A new gridded spatio-temporal big data fusion method is proposed for the organization and management of cropland big data, which could serve the analysis application of cropland quality evaluation and other analyses of geographic big data. Compared with traditional big data fusion methods, this method maps the spatio-temporal and attribute features of multi-source data to grid cells in order to achieve the structural unity and orderly organization of spatio-temporal big data with format differences, semantic ambiguities, and different coordinate projections. Firstly, this paper constructs a dissected cropland big data fusion model and completes the design of a conceptual model and logic model, constructs a cropland data organization model based on DGGS (discrete global grid system) and Hash coding, and realizes the unified management of vector data, raster data and text data by using multilevel grids.
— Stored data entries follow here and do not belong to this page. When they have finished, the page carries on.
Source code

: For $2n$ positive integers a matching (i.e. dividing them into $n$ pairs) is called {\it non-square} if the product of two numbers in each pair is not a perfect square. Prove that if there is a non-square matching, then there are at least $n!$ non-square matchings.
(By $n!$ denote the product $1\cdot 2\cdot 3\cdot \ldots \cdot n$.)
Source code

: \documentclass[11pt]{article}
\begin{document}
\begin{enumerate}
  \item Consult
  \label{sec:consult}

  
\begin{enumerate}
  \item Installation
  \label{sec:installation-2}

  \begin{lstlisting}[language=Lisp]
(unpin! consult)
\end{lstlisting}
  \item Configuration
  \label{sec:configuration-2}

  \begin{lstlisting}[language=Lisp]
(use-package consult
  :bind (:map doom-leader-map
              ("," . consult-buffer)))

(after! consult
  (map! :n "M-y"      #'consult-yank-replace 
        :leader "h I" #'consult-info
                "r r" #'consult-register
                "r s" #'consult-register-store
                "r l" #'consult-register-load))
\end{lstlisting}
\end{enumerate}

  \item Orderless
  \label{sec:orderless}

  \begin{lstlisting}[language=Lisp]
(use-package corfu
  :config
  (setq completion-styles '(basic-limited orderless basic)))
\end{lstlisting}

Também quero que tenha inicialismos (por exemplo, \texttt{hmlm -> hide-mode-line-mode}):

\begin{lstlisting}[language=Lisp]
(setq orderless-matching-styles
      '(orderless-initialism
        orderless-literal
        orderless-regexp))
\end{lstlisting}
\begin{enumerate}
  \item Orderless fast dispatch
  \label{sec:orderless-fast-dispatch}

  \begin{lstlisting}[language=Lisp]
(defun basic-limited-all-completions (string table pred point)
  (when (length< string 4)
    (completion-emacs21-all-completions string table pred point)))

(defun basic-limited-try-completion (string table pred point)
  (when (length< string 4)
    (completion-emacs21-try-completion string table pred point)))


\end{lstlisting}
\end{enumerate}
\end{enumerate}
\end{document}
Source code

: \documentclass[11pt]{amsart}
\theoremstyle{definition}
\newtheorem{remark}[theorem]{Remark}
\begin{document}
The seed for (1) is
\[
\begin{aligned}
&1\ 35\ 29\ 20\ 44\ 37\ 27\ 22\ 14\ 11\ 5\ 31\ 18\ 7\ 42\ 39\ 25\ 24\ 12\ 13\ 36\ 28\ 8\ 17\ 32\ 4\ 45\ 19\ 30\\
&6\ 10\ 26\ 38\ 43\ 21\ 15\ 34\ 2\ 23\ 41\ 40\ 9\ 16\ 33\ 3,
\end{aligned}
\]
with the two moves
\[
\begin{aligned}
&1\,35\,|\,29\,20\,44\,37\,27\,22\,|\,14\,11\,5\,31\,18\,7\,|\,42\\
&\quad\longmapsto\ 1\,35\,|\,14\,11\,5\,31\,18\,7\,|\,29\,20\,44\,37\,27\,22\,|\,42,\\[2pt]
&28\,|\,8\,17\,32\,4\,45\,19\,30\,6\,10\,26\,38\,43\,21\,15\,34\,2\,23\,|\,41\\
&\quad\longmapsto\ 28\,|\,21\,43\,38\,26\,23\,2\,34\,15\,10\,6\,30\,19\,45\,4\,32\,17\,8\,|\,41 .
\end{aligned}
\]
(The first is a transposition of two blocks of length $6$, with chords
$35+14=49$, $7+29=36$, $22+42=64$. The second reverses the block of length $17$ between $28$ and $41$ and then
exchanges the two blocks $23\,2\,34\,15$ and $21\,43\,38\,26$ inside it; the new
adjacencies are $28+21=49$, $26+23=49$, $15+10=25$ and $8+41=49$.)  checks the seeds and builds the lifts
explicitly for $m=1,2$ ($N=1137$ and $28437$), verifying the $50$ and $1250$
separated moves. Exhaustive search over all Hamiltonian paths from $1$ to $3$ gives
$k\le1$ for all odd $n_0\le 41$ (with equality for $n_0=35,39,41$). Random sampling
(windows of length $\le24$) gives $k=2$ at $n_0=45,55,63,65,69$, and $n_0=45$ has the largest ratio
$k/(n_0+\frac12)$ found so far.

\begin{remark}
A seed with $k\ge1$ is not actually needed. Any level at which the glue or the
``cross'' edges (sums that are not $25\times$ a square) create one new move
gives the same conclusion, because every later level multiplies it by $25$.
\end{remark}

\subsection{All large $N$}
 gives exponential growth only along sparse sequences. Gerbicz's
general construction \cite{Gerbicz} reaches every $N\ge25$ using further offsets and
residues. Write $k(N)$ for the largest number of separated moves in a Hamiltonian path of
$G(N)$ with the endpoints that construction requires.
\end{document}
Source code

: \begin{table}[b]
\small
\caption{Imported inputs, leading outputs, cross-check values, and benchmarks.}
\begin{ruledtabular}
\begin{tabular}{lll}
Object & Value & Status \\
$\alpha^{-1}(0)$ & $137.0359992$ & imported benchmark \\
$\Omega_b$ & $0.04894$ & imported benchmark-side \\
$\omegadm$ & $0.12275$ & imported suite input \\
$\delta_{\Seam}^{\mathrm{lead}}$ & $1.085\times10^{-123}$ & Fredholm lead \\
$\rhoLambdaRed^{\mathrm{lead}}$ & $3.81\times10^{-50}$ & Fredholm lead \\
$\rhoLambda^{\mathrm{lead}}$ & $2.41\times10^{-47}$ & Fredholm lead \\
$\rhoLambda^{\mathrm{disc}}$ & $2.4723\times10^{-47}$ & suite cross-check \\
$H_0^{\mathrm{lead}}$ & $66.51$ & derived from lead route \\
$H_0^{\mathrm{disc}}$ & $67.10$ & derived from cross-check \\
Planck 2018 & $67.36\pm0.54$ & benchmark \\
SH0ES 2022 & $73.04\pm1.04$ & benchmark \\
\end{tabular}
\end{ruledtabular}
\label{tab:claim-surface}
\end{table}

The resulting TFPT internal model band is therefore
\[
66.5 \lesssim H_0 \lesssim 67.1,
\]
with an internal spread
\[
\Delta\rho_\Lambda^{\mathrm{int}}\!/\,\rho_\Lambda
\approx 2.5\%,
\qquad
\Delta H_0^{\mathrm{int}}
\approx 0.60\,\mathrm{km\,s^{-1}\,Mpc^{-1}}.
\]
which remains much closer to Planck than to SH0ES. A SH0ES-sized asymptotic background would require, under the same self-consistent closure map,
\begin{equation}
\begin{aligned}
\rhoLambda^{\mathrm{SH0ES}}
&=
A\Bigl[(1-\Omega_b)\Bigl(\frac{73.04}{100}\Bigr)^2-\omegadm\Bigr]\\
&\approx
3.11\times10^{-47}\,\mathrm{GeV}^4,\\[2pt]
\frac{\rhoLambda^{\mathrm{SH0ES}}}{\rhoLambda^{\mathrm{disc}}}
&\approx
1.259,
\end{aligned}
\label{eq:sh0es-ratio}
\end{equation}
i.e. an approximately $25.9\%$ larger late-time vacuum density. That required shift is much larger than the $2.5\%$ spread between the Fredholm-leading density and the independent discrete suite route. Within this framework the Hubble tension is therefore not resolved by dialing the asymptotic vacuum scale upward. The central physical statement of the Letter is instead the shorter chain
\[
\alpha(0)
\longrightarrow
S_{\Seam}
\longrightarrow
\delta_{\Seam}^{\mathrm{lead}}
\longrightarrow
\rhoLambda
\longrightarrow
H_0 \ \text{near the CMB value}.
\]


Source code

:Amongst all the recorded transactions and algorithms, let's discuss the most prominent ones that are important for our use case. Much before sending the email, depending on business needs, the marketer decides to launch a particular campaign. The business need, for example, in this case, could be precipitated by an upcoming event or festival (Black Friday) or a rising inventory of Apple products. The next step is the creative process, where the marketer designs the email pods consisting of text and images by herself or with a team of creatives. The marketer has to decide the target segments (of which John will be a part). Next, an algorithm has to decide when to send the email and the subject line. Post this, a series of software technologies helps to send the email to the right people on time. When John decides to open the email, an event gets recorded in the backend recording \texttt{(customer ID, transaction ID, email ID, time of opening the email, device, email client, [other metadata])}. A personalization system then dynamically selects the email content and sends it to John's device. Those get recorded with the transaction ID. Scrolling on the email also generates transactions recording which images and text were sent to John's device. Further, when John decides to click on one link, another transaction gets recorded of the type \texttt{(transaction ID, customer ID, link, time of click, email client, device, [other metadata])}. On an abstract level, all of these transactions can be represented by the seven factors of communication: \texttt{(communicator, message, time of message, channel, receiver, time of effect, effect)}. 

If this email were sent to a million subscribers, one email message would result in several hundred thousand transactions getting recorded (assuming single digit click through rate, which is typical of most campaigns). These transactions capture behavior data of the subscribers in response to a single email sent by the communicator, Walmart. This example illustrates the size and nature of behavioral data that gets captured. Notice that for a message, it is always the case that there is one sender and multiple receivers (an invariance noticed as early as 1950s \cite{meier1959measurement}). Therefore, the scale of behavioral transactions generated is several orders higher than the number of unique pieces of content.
Secondly, this paper researches the evaluation methods of grid-scale adaptability, and generates distributed multilevel grid datasets to meet the needs of cropland area quality evaluation. Finally, typical data such as soil organic matter data, road network data, cropland area data, and statistic data in Da’an County, China, were selected to carry out the experiment. The experiment verifies that the method could not only realize the unified organization and efficient management of cultivated land big data with multimodal characteristics, but also support the evaluation of cropland quality.

Suggested Citation

  • Shuangxi Miao & Shuyu Wang & Chunyan Huang & Xiaohong Xia & Lingling Sang & Jianxi Huang & Han Liu & Zheng Zhang & Junxiao Zhang & Xu Huang & Fei Gao, 2023. "A Big Data Grided Organization and Management Method for Cropland Quality Evaluation," Land, MDPI, vol. 12(10), pages 1-20, October.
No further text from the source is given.